Brief:
Return exactly the lines below, starting with the one that has "- [Licence](#licence)" and going on through the one that has "the User Interface.".

Material for this exercise:
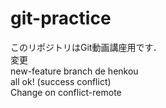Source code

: # git-practice
このリポジトリはGit動画講座用です．  
変更  
new-feature branch de henkou  
all ok!  (success conflict)  
Change on conflict-remote  
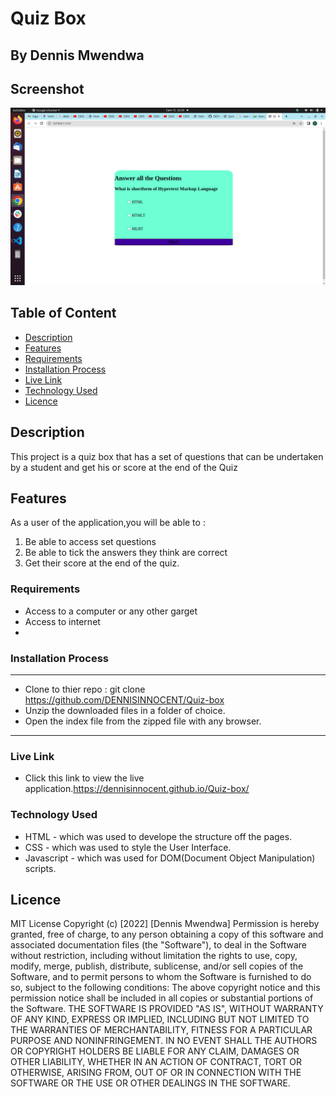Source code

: # Quiz Box
 ## By Dennis Mwendwa
## Screenshot
 ![image](./assets/Screenshot%20from%202022-05-15%2022-29-19.png)
 ## Table of Content
 - [Description](#description)
 - [Features](#features)
 - [Requirements](#requirements)
 - [Installation Process](#installation-Process)
 - [Live Link](#Live-Link)
 - [Technology  Used](#technology-Used)
 - [Licence](#licence)
 
 ## Description
 <p>This project is a quiz box that has a set of questions that can be undertaken by a student and get his or score at the end of the Quiz</p>

 ## Features
As a user of the application,you will be able to :
1. Be able to access set questions
1. Be able to tick the answers they think are correct
1. Get their score at the end of the quiz.

 ###  Requirements
 * Access to  a computer or any other garget
 * Access to internet
 * 
 ### Installation Process
 ****
* Clone to thier repo : git clone https://github.com/DENNISINNOCENT/Quiz-box
* Unzip the downloaded files in a folder of choice.
* Open the index file from the zipped file with any browser.
 ****

### Live Link
- Click this link to view the live application.https://dennisinnocent.github.io/Quiz-box/
### Technology  Used
* HTML - which was used to develope the structure off the pages.
* CSS - which was used to style the User Interface.
* Javascript - which was used for DOM(Document Object Manipulation) scripts.

## Licence
MIT License
Copyright (c) [2022] [Dennis Mwendwa]
Permission is hereby granted, free of charge, to any person obtaining a copy
of this software and associated documentation files (the "Software"), to deal
in the Software without restriction, including without limitation the rights
to use, copy, modify, merge, publish, distribute, sublicense, and/or sell
copies of the Software, and to permit persons to whom the Software is
furnished to do so, subject to the following conditions:
The above copyright notice and this permission notice shall be included in all
copies or substantial portions of the Software.
THE SOFTWARE IS PROVIDED "AS IS", WITHOUT WARRANTY OF ANY KIND, EXPRESS OR
IMPLIED, INCLUDING BUT NOT LIMITED TO THE WARRANTIES OF MERCHANTABILITY,
FITNESS FOR A PARTICULAR PURPOSE AND NONINFRINGEMENT. IN NO EVENT SHALL THE
AUTHORS OR COPYRIGHT HOLDERS BE LIABLE FOR ANY CLAIM, DAMAGES OR OTHER
LIABILITY, WHETHER IN AN ACTION OF CONTRACT, TORT OR OTHERWISE, ARISING FROM,
OUT OF OR IN CONNECTION WITH THE SOFTWARE OR THE USE OR OTHER DEALINGS IN THE
SOFTWARE.

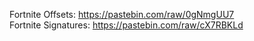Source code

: Fortnite Offsets:
https://pastebin.com/raw/0gNmgUU7                                                                                                                                                    
                                                                                                                                                                          Fortnite Signatures: https://pastebin.com/raw/cX7RBKLd
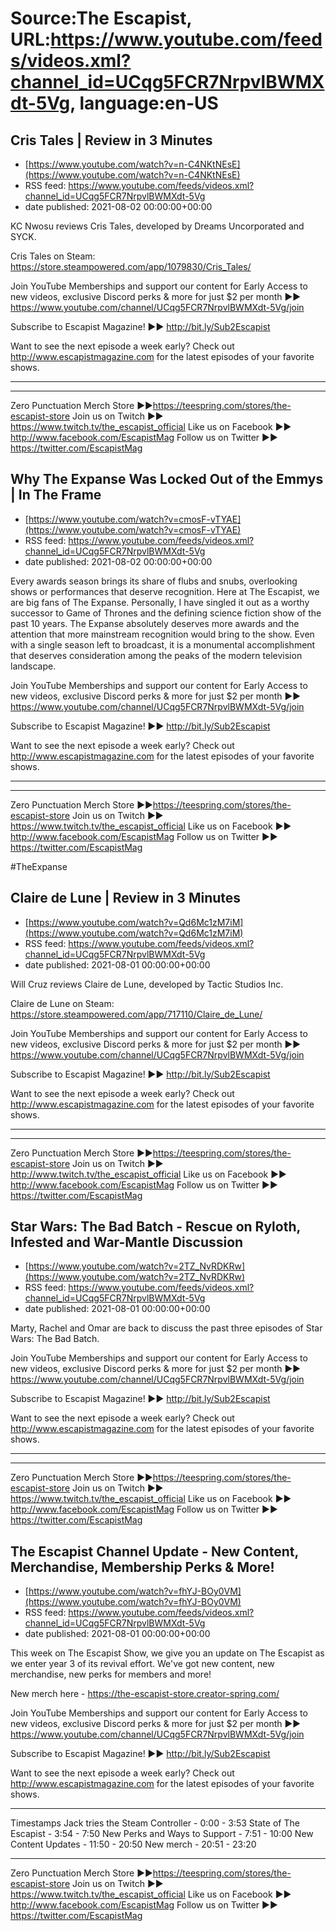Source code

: # Source:The Escapist, URL:https://www.youtube.com/feeds/videos.xml?channel_id=UCqg5FCR7NrpvlBWMXdt-5Vg, language:en-US

## Cris Tales | Review in 3 Minutes
 - [https://www.youtube.com/watch?v=n-C4NKtNEsE](https://www.youtube.com/watch?v=n-C4NKtNEsE)
 - RSS feed: https://www.youtube.com/feeds/videos.xml?channel_id=UCqg5FCR7NrpvlBWMXdt-5Vg
 - date published: 2021-08-02 00:00:00+00:00

KC Nwosu reviews Cris Tales, developed by Dreams Uncorporated and SYCK.

Cris Tales on Steam: https://store.steampowered.com/app/1079830/Cris_Tales/

Join YouTube Memberships and support our content for Early Access to new videos, exclusive Discord perks & more for just $2 per month ►► https://www.youtube.com/channel/UCqg5FCR7NrpvlBWMXdt-5Vg/join

Subscribe to Escapist Magazine! ►► http://bit.ly/Sub2Escapist

Want to see the next episode a week early? Check out http://www.escapistmagazine.com for the latest episodes of your favorite shows.

---



---


Zero Punctuation Merch Store ►►https://teespring.com/stores/the-escapist-store
Join us on Twitch ►► https://www.twitch.tv/the_escapist_official
Like us on Facebook ►► http://www.facebook.com/EscapistMag
Follow us on Twitter ►► https://twitter.com/EscapistMag

## Why The Expanse Was Locked Out of the Emmys | In The Frame
 - [https://www.youtube.com/watch?v=cmosF-vTYAE](https://www.youtube.com/watch?v=cmosF-vTYAE)
 - RSS feed: https://www.youtube.com/feeds/videos.xml?channel_id=UCqg5FCR7NrpvlBWMXdt-5Vg
 - date published: 2021-08-02 00:00:00+00:00

Every awards season brings its share of flubs and snubs, overlooking shows or performances that deserve recognition. Here at The Escapist, we are big fans of The Expanse. Personally, I have singled it out as a worthy successor to Game of Thrones and the defining science fiction show of the past 10 years. The Expanse absolutely deserves more awards and the attention that more mainstream recognition would bring to the show. Even with a single season left to broadcast, it is a monumental accomplishment that deserves consideration among the peaks of the modern television landscape.

Join YouTube Memberships and support our content for Early Access to new videos, exclusive Discord perks & more for just $2 per month ►► https://www.youtube.com/channel/UCqg5FCR7NrpvlBWMXdt-5Vg/join

Subscribe to Escapist Magazine! ►► http://bit.ly/Sub2Escapist

Want to see the next episode a week early? Check out http://www.escapistmagazine.com for the latest episodes of your favorite shows.

---



---


Zero Punctuation Merch Store ►►https://teespring.com/stores/the-escapist-store
Join us on Twitch ►► https://www.twitch.tv/the_escapist_official
Like us on Facebook ►► http://www.facebook.com/EscapistMag
Follow us on Twitter ►► https://twitter.com/EscapistMag

#TheExpanse

## Claire de Lune | Review in 3 Minutes
 - [https://www.youtube.com/watch?v=Qd6Mc1zM7iM](https://www.youtube.com/watch?v=Qd6Mc1zM7iM)
 - RSS feed: https://www.youtube.com/feeds/videos.xml?channel_id=UCqg5FCR7NrpvlBWMXdt-5Vg
 - date published: 2021-08-01 00:00:00+00:00

Will Cruz reviews Claire de Lune, developed by Tactic Studios Inc.

Claire de Lune on Steam: https://store.steampowered.com/app/717110/Claire_de_Lune/

Join YouTube Memberships and support our content for Early Access to new videos, exclusive Discord perks & more for just $2 per month ►► https://www.youtube.com/channel/UCqg5FCR7NrpvlBWMXdt-5Vg/join

Subscribe to Escapist Magazine! ►► http://bit.ly/Sub2Escapist

Want to see the next episode a week early? Check out http://www.escapistmagazine.com for the latest episodes of your favorite shows.

---



---


Zero Punctuation Merch Store ►►https://teespring.com/stores/the-escapist-store
Join us on Twitch ►► http://www.twitch.tv/the_escapist_official
Like us on Facebook ►► http://www.facebook.com/EscapistMag
Follow us on Twitter ►► https://twitter.com/EscapistMag

## Star Wars: The Bad Batch - Rescue on Ryloth, Infested and War-Mantle Discussion
 - [https://www.youtube.com/watch?v=2TZ_NvRDKRw](https://www.youtube.com/watch?v=2TZ_NvRDKRw)
 - RSS feed: https://www.youtube.com/feeds/videos.xml?channel_id=UCqg5FCR7NrpvlBWMXdt-5Vg
 - date published: 2021-08-01 00:00:00+00:00

Marty, Rachel and Omar are back to discuss the past three episodes of Star Wars: The Bad Batch.

Join YouTube Memberships and support our content for Early Access to new videos, exclusive Discord perks & more for just $2 per month ►► https://www.youtube.com/channel/UCqg5FCR7NrpvlBWMXdt-5Vg/join

Subscribe to Escapist Magazine! ►► http://bit.ly/Sub2Escapist

Want to see the next episode a week early? Check out http://www.escapistmagazine.com for the latest episodes of your favorite shows.

---



---


Zero Punctuation Merch Store ►►https://teespring.com/stores/the-escapist-store
Join us on Twitch ►► https://www.twitch.tv/the_escapist_official
Like us on Facebook ►► http://www.facebook.com/EscapistMag
Follow us on Twitter ►► https://twitter.com/EscapistMag

## The Escapist Channel Update - New Content, Merchandise, Membership Perks & More!
 - [https://www.youtube.com/watch?v=fhYJ-BOy0VM](https://www.youtube.com/watch?v=fhYJ-BOy0VM)
 - RSS feed: https://www.youtube.com/feeds/videos.xml?channel_id=UCqg5FCR7NrpvlBWMXdt-5Vg
 - date published: 2021-08-01 00:00:00+00:00

This week on The Escapist Show, we give you an update on The Escapist as we enter year 3 of its revival effort. We've got new content, new merchandise, new perks for members and more! 

New merch here - https://the-escapist-store.creator-spring.com/

Join YouTube Memberships and support our content for Early Access to new videos, exclusive Discord perks & more for just $2 per month ►► https://www.youtube.com/channel/UCqg5FCR7NrpvlBWMXdt-5Vg/join

Subscribe to Escapist Magazine! ►► http://bit.ly/Sub2Escapist

Want to see the next episode a week early? Check out http://www.escapistmagazine.com for the latest episodes of your favorite shows.

---

Timestamps
Jack tries the Steam Controller - 0:00 - 3:53
State of The Escapist - 3:54 - 7:50
New Perks and Ways to Support - 7:51 - 10:00
New Content Updates - 11:50 - 20:50
New merch - 20:51 - 23:20


---


Zero Punctuation Merch Store ►►https://teespring.com/stores/the-escapist-store
Join us on Twitch ►► https://www.twitch.tv/the_escapist_official
Like us on Facebook ►► http://www.facebook.com/EscapistMag
Follow us on Twitter ►► https://twitter.com/EscapistMag

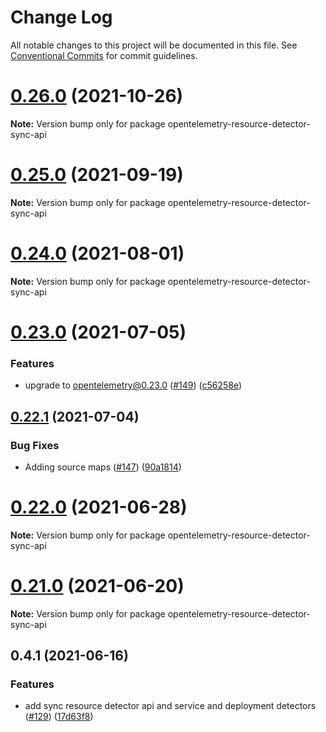 # Change Log

All notable changes to this project will be documented in this file.
See [Conventional Commits](https://conventionalcommits.org) for commit guidelines.

# [0.26.0](https://github.com/aspecto-io/opentelemetry-ext-js/compare/opentelemetry-resource-detector-sync-api@0.25.0...opentelemetry-resource-detector-sync-api@0.26.0) (2021-10-26)

**Note:** Version bump only for package opentelemetry-resource-detector-sync-api





# [0.25.0](https://github.com/aspecto-io/opentelemetry-ext-js/compare/opentelemetry-resource-detector-sync-api@0.24.0...opentelemetry-resource-detector-sync-api@0.25.0) (2021-09-19)

**Note:** Version bump only for package opentelemetry-resource-detector-sync-api





# [0.24.0](https://github.com/aspecto-io/opentelemetry-ext-js/compare/opentelemetry-resource-detector-sync-api@0.23.0...opentelemetry-resource-detector-sync-api@0.24.0) (2021-08-01)

**Note:** Version bump only for package opentelemetry-resource-detector-sync-api





# [0.23.0](https://github.com/aspecto-io/opentelemetry-ext-js/compare/opentelemetry-resource-detector-sync-api@0.22.1...opentelemetry-resource-detector-sync-api@0.23.0) (2021-07-05)


### Features

* upgrade to opentelemetry@0.23.0 ([#149](https://github.com/aspecto-io/opentelemetry-ext-js/issues/149)) ([c56258e](https://github.com/aspecto-io/opentelemetry-ext-js/commit/c56258eba8885fa7ac9a2d26e4860c30f33fe513))





## [0.22.1](https://github.com/aspecto-io/opentelemetry-ext-js/compare/opentelemetry-resource-detector-sync-api@0.22.0...opentelemetry-resource-detector-sync-api@0.22.1) (2021-07-04)


### Bug Fixes

* Adding source maps ([#147](https://github.com/aspecto-io/opentelemetry-ext-js/issues/147)) ([90a1814](https://github.com/aspecto-io/opentelemetry-ext-js/commit/90a1814f30b1fbc78a10e6f9e2f7acd7d798e53a))





# [0.22.0](https://github.com/aspecto-io/opentelemetry-ext-js/compare/opentelemetry-resource-detector-sync-api@0.21.0...opentelemetry-resource-detector-sync-api@0.22.0) (2021-06-28)

**Note:** Version bump only for package opentelemetry-resource-detector-sync-api





# [0.21.0](https://github.com/aspecto-io/opentelemetry-ext-js/compare/opentelemetry-resource-detector-sync-api@0.4.1...opentelemetry-resource-detector-sync-api@0.21.0) (2021-06-20)

**Note:** Version bump only for package opentelemetry-resource-detector-sync-api





## 0.4.1 (2021-06-16)


### Features

* add sync resource detector api and service and deployment detectors ([#129](https://github.com/aspecto-io/opentelemetry-ext-js/issues/129)) ([17d63f8](https://github.com/aspecto-io/opentelemetry-ext-js/commit/17d63f87e8103fecd9f6f906eed9931e2f5a4aaa))
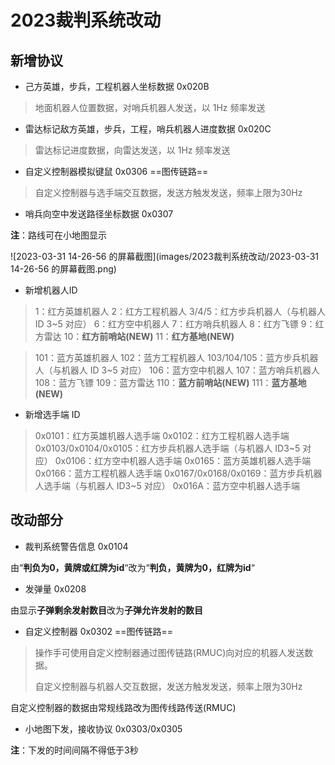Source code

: # 2023裁判系统改动

## 新增协议

- 己方英雄，步兵，工程机器人坐标数据 0x020B

> 地面机器人位置数据，对哨兵机器人发送，以 1Hz 频率发送



- 雷达标记敌方英雄，步兵，工程，哨兵机器人进度数据 0x020C

> 雷达标记进度数据，向雷达发送，以 1Hz 频率发送



- 自定义控制器模拟键鼠 0x0306 ==图传链路==

> 自定义控制器与选手端交互数据，发送方触发发送，频率上限为30Hz



- 哨兵向空中发送路径坐标数据 0x0307

**注**：路线可在小地图显示

![2023-03-31 14-26-56 的屏幕截图](images/2023裁判系统改动/2023-03-31 14-26-56 的屏幕截图.png)



- 新增机器人ID

> 1：红方英雄机器人
> 2：红方工程机器人
> 3/4/5：红方步兵机器人（与机器人 ID 3~5 对应）
> 6：红方空中机器人
> 7：红方哨兵机器人
> 8：红方飞镖
> 9：红方雷达
> 10：**红方前哨站(NEW)**
> 11：**红方基地(NEW)**

> 101：蓝方英雄机器人
> 102：蓝方工程机器人
> 103/104/105：蓝方步兵机器人（与机器人 ID 3~5 对应）
> 106：蓝方空中机器人
> 107：蓝方哨兵机器人
> 108：蓝方飞镖
> 109：蓝方雷达
> 110：**蓝方前哨站(NEW)**
> 111：**蓝方基地(NEW)**



- 新增选手端 ID

> 0x0101：红方英雄机器人选手端
> 0x0102：红方工程机器人选手端
> 0x0103/0x0104/0x0105：红方步兵机器人选手端（与机器人 ID3~5 对应）
> 0x0106：红方空中机器人选手端
> 0x0165：蓝方英雄机器人选手端
> 0x0166：蓝方工程机器人选手端
> 0x0167/0x0168/0x0169：蓝方步兵机器人选手端（与机器人 ID3~5 对应）
> 0x016A：蓝方空中机器人选手端





## 改动部分

- 裁判系统警告信息 0x0104

由“**判负为0，黄牌或红牌为id**“改为“**判负，黄牌为0，红牌为id**“



- 发弹量 0x0208

由显示**子弹剩余发射数目**改为**子弹允许发射的数目**



- 自定义控制器 0x0302 ==图传链路==

> 操作手可使用自定义控制器通过图传链路(RMUC)向对应的机器人发送数据。
>
> 自定义控制器与机器人交互数据，发送方触发发送，频率上限为30Hz

自定义控制器的数据由常规线路改为图传线路传送(RMUC)



- 小地图下发，接收协议 0x0303/0x0305

**注**：下发的时间间隔不得低于3秒
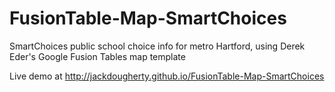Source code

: FusionTable-Map-SmartChoices
============================

SmartChoices public school choice info for metro Hartford, using Derek Eder's Google Fusion Tables map template

Live demo at http://jackdougherty.github.io/FusionTable-Map-SmartChoices
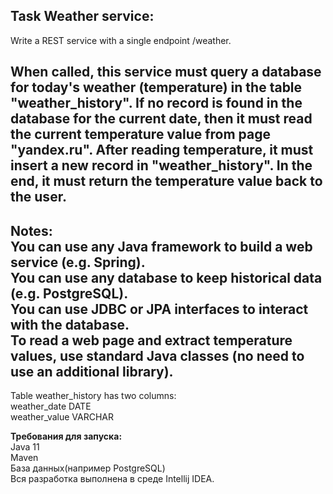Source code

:Task Weather service:
-------------------------------------------------
Write a REST service with a single endpoint /weather.

When called, this service must query a database for today's weather (temperature) 
in the table "weather_history". If no record is found in the database for the current date,
then it must read the current temperature value from page "yandex.ru".
After reading temperature, it must insert a new record in "weather_history".
In the end, it must return the temperature value back to the user.
--------------------------------------
Notes:  
You can use any Java framework to build a web service (e.g. Spring).  
You can use any database to keep historical data (e.g. PostgreSQL).  
You can use JDBC or JPA interfaces to interact with the database.  
To read a web page and extract temperature values, use standard Java classes
(no need to use an additional library).
------------------------------
Table weather_history has two columns:  
weather_date DATE  
weather_value VARCHAR  

**Требования для запуска:**  
Java 11  
Maven  
База данных(например PostgreSQL)  
Вся разработка выполнена в среде Intellij IDEA.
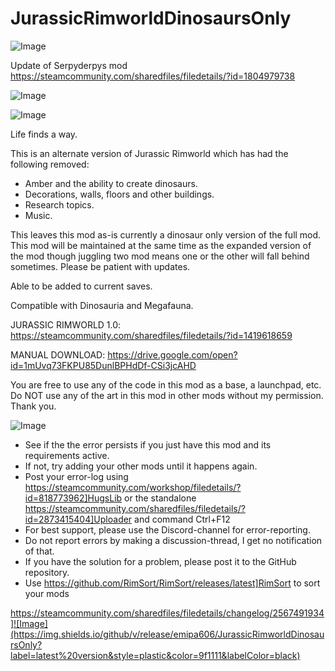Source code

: # JurassicRimworldDinosaursOnly

![Image](https://i.imgur.com/buuPQel.png)

Update of Serpyderpys mod
https://steamcommunity.com/sharedfiles/filedetails/?id=1804979738

![Image](https://i.imgur.com/pufA0kM.png)

	
![Image](https://i.imgur.com/Z4GOv8H.png)

Life finds a way.

This is an alternate version of Jurassic Rimworld which has had the following removed:

- Amber and the ability to create dinosaurs.
- Decorations, walls, floors and other buildings.
- Research topics.
- Music.

This leaves this mod as-is currently a dinosaur only version of the full mod. This mod will be maintained at the same time as the expanded version of the mod though juggling two mod means one or the other will fall behind sometimes. Please be patient with updates.

Able to be added to current saves.

Compatible with Dinosauria and Megafauna.

JURASSIC RIMWORLD 1.0:
https://steamcommunity.com/sharedfiles/filedetails/?id=1419618659

MANUAL DOWNLOAD:
https://drive.google.com/open?id=1mUvq73FKPU85DunlBPHdDf-CSi3jcAHD

You are free to use any of the code in this mod as a base, a launchpad, etc.
Do NOT use any of the art in this mod in other mods without my permission. Thank you.

![Image](https://i.imgur.com/PwoNOj4.png)



-  See if the the error persists if you just have this mod and its requirements active.
-  If not, try adding your other mods until it happens again.
-  Post your error-log using https://steamcommunity.com/workshop/filedetails/?id=818773962]HugsLib or the standalone https://steamcommunity.com/sharedfiles/filedetails/?id=2873415404]Uploader and command Ctrl+F12
-  For best support, please use the Discord-channel for error-reporting.
-  Do not report errors by making a discussion-thread, I get no notification of that.
-  If you have the solution for a problem, please post it to the GitHub repository.
-  Use https://github.com/RimSort/RimSort/releases/latest]RimSort to sort your mods



https://steamcommunity.com/sharedfiles/filedetails/changelog/2567491934]![Image](https://img.shields.io/github/v/release/emipa606/JurassicRimworldDinosaursOnly?label=latest%20version&style=plastic&color=9f1111&labelColor=black)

Your response:
 - [Licence](#licence)
 
 ## Description
 <p>This project is a quiz box that has a set of questions that can be undertaken by a student and get his or score at the end of the Quiz</p>

 ## Features
As a user of the application,you will be able to :
1. Be able to access set questions
1. Be able to tick the answers they think are correct
1. Get their score at the end of the quiz.

 ###  Requirements
 * Access to  a computer or any other garget
 * Access to internet
 * 
 ### Installation Process
 ****
* Clone to thier repo : git clone https://github.com/DENNISINNOCENT/Quiz-box
* Unzip the downloaded files in a folder of choice.
* Open the index file from the zipped file with any browser.
 ****

### Live Link
- Click this link to view the live application.https://dennisinnocent.github.io/Quiz-box/
### Technology  Used
* HTML - which was used to develope the structure off the pages.
* CSS - which was used to style the User Interface.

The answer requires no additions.